◆ YOUR ASSIGNMENT ◆
Search the records for lines with the word "mathbb" and copy each match.

Start of SOURCE INFORMATION

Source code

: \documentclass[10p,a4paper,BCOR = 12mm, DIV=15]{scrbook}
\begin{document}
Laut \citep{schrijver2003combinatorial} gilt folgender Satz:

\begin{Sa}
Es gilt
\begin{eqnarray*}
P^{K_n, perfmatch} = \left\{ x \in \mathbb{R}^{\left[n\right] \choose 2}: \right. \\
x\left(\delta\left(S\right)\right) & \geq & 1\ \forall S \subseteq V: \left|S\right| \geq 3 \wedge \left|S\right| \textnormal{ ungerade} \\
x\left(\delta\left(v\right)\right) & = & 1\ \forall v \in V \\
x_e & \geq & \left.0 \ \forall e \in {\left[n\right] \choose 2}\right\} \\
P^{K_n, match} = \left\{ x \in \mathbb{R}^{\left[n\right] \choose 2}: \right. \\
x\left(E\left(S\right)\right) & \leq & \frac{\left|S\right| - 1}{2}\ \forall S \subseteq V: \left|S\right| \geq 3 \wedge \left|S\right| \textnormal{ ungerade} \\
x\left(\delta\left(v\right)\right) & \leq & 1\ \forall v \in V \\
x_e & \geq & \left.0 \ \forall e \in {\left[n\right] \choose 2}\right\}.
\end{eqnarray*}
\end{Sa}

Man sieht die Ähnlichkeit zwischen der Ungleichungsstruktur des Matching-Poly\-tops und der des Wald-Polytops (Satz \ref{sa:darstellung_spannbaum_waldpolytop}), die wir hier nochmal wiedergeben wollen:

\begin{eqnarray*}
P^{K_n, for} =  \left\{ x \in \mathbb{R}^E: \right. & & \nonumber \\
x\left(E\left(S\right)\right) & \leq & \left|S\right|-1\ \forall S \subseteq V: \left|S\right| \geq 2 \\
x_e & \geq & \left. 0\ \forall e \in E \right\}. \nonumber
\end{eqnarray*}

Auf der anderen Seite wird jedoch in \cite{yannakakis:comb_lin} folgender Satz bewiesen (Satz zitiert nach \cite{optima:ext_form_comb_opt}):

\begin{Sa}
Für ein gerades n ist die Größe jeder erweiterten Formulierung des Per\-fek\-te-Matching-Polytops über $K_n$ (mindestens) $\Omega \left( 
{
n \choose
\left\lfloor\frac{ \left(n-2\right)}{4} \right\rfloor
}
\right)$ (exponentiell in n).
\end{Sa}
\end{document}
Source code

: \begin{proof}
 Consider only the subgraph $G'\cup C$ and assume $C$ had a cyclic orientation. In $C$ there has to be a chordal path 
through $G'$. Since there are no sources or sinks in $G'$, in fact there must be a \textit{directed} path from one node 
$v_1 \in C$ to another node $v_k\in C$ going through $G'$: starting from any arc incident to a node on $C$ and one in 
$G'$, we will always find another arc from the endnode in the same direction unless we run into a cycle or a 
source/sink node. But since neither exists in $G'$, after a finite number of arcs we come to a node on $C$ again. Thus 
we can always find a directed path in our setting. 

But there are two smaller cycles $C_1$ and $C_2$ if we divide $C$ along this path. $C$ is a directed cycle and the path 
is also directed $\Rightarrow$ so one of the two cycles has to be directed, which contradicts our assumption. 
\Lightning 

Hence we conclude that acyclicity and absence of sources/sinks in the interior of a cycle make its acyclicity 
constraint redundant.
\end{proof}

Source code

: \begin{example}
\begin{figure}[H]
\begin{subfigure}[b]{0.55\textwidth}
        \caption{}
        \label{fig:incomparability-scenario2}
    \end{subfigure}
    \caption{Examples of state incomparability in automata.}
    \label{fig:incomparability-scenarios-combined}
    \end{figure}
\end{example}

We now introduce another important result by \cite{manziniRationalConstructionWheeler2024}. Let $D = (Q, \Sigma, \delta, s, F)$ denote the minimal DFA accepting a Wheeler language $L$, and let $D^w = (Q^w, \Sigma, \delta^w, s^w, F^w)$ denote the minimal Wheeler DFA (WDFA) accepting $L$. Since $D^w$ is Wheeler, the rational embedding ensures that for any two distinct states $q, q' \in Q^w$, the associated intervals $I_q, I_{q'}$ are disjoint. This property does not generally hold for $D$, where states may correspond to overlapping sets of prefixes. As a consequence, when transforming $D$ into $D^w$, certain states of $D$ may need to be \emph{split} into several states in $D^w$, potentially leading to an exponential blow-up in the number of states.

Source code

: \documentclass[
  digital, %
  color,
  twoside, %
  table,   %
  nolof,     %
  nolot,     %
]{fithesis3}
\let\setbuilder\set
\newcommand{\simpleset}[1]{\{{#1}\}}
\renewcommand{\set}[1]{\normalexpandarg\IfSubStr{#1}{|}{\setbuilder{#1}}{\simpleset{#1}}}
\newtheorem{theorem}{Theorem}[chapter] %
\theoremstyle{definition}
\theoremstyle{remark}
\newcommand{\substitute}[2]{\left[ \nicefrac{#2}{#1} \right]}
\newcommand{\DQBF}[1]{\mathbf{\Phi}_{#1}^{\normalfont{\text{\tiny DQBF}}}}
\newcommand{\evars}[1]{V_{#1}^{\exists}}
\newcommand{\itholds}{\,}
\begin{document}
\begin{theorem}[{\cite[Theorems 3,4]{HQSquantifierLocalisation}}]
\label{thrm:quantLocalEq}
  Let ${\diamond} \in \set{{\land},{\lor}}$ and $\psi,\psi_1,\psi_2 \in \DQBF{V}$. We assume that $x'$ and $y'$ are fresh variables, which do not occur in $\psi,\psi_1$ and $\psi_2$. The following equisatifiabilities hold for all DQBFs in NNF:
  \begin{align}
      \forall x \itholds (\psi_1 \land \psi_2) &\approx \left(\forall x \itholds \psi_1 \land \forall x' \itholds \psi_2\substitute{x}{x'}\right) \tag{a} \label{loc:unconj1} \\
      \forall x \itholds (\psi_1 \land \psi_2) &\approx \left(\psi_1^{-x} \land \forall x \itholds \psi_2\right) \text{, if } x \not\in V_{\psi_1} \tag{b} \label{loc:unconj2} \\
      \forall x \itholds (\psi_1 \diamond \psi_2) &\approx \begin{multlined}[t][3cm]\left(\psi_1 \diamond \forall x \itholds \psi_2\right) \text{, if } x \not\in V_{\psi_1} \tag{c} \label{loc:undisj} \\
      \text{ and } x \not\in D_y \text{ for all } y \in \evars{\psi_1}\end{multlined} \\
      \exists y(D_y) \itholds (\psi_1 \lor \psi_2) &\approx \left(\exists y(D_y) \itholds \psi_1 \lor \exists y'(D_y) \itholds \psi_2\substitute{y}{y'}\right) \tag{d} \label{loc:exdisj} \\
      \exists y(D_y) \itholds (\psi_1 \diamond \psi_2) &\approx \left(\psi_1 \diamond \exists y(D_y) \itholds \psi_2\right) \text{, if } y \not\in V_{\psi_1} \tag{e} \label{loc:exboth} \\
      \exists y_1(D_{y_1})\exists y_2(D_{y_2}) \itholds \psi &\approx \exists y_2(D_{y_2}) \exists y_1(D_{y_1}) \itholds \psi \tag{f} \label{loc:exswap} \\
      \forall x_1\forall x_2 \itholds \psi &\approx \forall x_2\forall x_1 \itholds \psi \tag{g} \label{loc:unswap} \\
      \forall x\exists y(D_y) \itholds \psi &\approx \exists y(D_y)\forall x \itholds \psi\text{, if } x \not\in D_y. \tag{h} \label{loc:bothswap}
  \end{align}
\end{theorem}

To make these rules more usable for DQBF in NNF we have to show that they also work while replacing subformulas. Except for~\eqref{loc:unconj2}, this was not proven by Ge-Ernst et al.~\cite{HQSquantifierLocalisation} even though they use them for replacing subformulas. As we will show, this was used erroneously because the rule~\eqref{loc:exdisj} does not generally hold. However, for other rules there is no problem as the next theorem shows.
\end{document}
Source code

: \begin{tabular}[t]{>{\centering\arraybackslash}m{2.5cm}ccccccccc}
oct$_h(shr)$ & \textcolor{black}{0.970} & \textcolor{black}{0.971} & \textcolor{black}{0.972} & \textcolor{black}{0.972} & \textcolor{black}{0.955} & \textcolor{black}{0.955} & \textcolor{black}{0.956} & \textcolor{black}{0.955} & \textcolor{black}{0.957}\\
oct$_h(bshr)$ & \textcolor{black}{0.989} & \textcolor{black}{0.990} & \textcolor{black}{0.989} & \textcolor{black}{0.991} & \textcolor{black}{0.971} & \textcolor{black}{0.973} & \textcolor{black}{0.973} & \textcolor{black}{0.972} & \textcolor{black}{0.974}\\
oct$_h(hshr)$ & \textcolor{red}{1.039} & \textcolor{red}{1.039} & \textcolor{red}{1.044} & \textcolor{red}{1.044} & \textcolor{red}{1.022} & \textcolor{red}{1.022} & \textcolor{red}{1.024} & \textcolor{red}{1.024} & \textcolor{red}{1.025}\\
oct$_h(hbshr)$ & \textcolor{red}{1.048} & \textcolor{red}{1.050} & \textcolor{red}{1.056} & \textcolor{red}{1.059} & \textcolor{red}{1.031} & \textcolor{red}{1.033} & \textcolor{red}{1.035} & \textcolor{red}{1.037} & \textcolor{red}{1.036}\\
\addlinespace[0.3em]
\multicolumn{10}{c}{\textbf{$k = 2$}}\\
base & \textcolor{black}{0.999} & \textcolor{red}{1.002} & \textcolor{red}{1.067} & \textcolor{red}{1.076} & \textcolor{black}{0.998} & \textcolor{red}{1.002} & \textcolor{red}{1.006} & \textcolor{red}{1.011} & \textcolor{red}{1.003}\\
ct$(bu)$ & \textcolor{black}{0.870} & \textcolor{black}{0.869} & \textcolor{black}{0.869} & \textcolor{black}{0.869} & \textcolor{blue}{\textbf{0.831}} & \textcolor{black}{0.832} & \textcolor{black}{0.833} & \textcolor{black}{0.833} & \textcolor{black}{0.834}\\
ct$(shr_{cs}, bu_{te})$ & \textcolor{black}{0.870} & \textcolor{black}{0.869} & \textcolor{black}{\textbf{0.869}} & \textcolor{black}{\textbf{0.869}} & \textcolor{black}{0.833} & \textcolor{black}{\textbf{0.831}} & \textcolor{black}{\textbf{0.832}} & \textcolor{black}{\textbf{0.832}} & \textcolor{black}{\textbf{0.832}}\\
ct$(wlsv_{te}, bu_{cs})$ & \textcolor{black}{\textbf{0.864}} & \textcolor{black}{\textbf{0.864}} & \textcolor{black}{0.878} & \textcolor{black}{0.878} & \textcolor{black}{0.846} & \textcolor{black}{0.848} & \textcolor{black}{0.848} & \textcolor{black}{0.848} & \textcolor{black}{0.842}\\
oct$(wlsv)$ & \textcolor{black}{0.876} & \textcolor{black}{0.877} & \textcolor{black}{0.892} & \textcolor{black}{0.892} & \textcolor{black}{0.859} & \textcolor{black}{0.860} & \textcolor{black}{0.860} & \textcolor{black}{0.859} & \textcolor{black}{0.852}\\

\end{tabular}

End of SOURCE INFORMATION

◆ SOLVED EXERCISE ◆
P^{K_n, perfmatch} = \left\{ x \in \mathbb{R}^{\left[n\right] \choose 2}: \right. \\
P^{K_n, match} = \left\{ x \in \mathbb{R}^{\left[n\right] \choose 2}: \right. \\
P^{K_n, for} =  \left\{ x \in \mathbb{R}^E: \right. & & \nonumber \\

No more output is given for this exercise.